The effects of these geopolitical cyberattacks are often under-estimated always seem to be misunderstood, as people often forget about the incident after a couple of days of bad press. The long-term ramifications of such an event are often not truly comprehended by smaller businesses in the UK.
The 2019 Cyber Security Breaches Survey shows 31% of micro and small businesses have encountered breaches or attacks in the last 12 months. Despite the statistics, most SMEs feel they are not at risk of being a target – there is a general air of unrealistic optimism that being a small company is a form of protection. After all, they think, why would China want to know how many rats were caught by a small Kent-based pest control business?
At the ITC Annual Security Conference, Paddy McGuinness, former UK Deputy National Security Adviser for Intelligence, Security and Resilience, highlighted that China’s attacks characteristically target big data sets and bounce off others by hacking through a service provider.

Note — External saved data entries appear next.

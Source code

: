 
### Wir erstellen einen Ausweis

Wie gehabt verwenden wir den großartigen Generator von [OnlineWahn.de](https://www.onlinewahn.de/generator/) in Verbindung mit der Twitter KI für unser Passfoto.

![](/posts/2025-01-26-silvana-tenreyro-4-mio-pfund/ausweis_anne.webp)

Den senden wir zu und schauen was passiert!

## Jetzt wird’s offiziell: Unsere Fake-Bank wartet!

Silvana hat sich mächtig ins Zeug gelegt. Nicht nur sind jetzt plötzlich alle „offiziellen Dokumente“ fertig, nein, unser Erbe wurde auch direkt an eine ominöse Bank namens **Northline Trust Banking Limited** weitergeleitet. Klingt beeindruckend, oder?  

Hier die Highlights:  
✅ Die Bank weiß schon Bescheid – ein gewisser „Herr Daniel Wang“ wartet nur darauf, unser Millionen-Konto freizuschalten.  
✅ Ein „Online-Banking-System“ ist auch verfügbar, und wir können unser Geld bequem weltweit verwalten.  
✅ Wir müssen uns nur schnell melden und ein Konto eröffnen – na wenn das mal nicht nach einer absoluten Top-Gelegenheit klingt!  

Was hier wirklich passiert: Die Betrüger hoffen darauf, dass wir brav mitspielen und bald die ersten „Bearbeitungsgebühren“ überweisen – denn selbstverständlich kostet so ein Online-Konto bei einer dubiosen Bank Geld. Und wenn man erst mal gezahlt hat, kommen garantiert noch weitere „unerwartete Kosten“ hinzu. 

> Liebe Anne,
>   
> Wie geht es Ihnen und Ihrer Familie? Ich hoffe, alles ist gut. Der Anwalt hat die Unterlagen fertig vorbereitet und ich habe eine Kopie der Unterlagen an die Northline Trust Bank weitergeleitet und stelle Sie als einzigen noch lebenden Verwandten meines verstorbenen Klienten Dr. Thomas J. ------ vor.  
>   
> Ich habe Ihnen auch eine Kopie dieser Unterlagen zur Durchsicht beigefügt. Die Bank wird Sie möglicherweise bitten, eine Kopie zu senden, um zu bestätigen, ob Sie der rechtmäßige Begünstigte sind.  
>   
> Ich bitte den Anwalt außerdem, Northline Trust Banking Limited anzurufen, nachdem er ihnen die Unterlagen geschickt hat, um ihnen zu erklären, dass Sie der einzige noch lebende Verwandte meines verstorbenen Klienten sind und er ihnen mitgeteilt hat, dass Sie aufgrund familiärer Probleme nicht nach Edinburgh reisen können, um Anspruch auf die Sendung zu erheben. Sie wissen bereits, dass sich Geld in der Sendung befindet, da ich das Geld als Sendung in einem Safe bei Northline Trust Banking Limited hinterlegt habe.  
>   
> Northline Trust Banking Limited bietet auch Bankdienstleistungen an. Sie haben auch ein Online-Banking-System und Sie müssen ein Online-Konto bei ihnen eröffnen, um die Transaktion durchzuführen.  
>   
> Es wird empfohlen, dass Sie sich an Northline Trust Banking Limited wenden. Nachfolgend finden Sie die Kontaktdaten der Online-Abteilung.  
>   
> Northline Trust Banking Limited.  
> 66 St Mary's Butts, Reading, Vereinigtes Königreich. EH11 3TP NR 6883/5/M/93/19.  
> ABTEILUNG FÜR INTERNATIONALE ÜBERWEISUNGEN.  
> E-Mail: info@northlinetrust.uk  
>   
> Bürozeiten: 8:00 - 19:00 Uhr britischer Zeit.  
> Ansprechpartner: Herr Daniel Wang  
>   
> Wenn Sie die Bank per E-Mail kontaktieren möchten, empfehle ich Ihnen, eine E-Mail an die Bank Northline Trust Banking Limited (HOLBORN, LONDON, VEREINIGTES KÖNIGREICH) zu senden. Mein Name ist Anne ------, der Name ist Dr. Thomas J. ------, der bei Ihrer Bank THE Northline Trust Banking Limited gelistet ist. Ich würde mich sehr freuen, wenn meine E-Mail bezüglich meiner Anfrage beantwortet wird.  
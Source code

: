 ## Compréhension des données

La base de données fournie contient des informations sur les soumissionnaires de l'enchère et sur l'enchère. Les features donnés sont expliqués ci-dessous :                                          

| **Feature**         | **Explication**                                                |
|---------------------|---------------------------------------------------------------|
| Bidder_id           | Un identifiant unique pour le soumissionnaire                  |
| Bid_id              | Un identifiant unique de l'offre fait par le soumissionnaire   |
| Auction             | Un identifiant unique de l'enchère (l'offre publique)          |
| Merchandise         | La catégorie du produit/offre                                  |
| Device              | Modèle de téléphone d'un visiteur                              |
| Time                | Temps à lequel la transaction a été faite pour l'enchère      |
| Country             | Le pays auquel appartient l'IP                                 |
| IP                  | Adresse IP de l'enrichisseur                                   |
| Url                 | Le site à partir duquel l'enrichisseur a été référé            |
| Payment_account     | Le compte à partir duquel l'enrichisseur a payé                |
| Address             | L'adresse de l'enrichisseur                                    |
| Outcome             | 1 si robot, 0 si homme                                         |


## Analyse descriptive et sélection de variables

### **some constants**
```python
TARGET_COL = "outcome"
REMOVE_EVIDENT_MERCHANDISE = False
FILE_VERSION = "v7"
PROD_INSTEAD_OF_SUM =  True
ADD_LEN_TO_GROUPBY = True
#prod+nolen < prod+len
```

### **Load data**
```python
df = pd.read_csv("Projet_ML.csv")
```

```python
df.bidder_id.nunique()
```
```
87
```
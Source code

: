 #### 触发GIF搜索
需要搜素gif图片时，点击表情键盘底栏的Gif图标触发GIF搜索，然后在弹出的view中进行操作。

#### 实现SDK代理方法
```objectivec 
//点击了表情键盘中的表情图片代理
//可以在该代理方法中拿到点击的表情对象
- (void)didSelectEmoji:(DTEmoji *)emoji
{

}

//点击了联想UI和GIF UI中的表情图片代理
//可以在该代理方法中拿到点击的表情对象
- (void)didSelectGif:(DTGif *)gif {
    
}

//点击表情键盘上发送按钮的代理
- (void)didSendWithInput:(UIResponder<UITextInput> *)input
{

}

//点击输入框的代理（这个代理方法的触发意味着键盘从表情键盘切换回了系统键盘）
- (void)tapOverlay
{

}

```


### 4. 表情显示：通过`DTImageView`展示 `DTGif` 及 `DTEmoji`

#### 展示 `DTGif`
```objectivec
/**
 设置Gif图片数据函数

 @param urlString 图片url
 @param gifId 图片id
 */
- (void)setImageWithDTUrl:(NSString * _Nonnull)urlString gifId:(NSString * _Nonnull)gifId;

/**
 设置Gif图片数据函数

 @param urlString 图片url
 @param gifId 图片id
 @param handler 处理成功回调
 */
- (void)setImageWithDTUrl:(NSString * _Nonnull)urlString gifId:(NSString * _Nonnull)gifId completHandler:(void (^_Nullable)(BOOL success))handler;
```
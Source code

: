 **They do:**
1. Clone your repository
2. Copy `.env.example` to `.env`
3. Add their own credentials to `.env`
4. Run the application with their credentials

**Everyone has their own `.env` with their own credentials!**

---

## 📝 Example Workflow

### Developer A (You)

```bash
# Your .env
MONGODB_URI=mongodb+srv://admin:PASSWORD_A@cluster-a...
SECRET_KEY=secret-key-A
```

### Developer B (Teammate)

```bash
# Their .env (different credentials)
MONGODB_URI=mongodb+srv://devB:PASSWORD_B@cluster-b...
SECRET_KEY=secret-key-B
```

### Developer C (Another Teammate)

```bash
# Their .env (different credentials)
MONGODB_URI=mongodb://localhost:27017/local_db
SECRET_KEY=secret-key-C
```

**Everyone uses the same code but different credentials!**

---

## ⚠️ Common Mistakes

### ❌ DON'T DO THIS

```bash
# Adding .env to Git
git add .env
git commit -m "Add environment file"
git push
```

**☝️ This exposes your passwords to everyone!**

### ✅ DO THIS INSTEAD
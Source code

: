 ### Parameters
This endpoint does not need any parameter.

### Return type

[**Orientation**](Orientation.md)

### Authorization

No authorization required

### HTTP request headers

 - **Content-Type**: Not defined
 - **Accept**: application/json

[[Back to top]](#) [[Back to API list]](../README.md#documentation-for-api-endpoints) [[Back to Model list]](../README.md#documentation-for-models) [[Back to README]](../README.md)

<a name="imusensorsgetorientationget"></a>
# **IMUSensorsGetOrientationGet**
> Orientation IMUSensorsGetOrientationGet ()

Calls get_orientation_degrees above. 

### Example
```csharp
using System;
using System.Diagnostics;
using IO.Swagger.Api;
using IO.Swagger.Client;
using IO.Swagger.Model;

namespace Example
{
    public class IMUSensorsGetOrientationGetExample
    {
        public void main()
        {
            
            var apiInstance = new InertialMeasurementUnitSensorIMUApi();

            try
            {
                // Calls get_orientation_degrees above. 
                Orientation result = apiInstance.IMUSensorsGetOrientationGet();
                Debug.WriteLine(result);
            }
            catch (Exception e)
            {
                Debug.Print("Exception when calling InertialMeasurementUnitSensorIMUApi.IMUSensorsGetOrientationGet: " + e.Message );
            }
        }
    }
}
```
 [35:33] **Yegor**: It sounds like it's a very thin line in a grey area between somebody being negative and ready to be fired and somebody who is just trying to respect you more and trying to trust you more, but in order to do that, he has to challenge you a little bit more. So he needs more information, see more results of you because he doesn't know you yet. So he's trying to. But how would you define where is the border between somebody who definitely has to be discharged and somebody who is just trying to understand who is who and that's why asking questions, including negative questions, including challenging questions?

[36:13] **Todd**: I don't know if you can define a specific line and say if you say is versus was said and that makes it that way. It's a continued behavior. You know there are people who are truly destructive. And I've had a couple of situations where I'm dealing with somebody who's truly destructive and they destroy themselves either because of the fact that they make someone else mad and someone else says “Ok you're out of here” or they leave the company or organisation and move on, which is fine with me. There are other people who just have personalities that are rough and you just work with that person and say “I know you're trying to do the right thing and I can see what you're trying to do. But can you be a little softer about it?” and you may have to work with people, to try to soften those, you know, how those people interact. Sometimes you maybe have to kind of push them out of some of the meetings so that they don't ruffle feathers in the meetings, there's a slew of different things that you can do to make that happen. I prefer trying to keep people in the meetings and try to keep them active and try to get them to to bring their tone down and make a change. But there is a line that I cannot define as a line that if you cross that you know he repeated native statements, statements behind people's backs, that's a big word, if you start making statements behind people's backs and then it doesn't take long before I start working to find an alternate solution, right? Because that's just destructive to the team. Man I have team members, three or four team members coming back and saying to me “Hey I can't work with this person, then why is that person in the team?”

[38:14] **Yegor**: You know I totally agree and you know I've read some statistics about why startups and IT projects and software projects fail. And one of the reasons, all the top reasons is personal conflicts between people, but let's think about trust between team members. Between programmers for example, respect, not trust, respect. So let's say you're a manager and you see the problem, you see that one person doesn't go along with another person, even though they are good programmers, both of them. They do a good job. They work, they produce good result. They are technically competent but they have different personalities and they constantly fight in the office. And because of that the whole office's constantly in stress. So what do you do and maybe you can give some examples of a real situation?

Hypothetically speaking, if the UK government used Amazon Web Service (AWS) to store its data, China could target large data sets in AWS to seize this. As a small pest control business in the UK, using AWS cloud to store all personal data relating to your clients, your company’s data could be compromised in the attack.
Would you have a plan in place for this scenario?
It is important to understand that although you may not be the direct target of a nation-state hack, it is possible to be affected indirectly – having a plan in place will help mitigate the consequences of the breach.
Primarily, you need to understand your own cyber vulnerabilities: does your company adhere to the most basic cybersecurity principles? In their Cyber Essentials programme, The National Cyber Security Centre (NCSC) has useful guidelines for making sure you are safe – the information is written plainly and is accessible for most.
Undertaking third-party risk management is also important. Ask yourself and your team – how well do you know the provider of your cloud-based security solution? Do you know where in the world your data is stored? What security protocols does the company have in place? What is their reputation like? Do my third parties use other third parties? If a data breach occurs, how do I communicate externally and internally?
According to the 2019 Cyber Security Breaches Survey, the number of businesses reporting cyberattacks decreased from 43% the previous year to 32% this year. However, it appears that businesses and charities that have been targeted now appear to be experiencing more attacks than in prior years.
Such a high percentage of attacks suggests it is not a case of if you will suffer a data breach, but when. Most importantly, do not underestimate the effects of a cyberattack on your company and employees, and never undervalue the importance of a thorough and up-to-date company plan in minimising the effect of a macro-scale cyberattack. Be prepared – you never know if you will be the next target.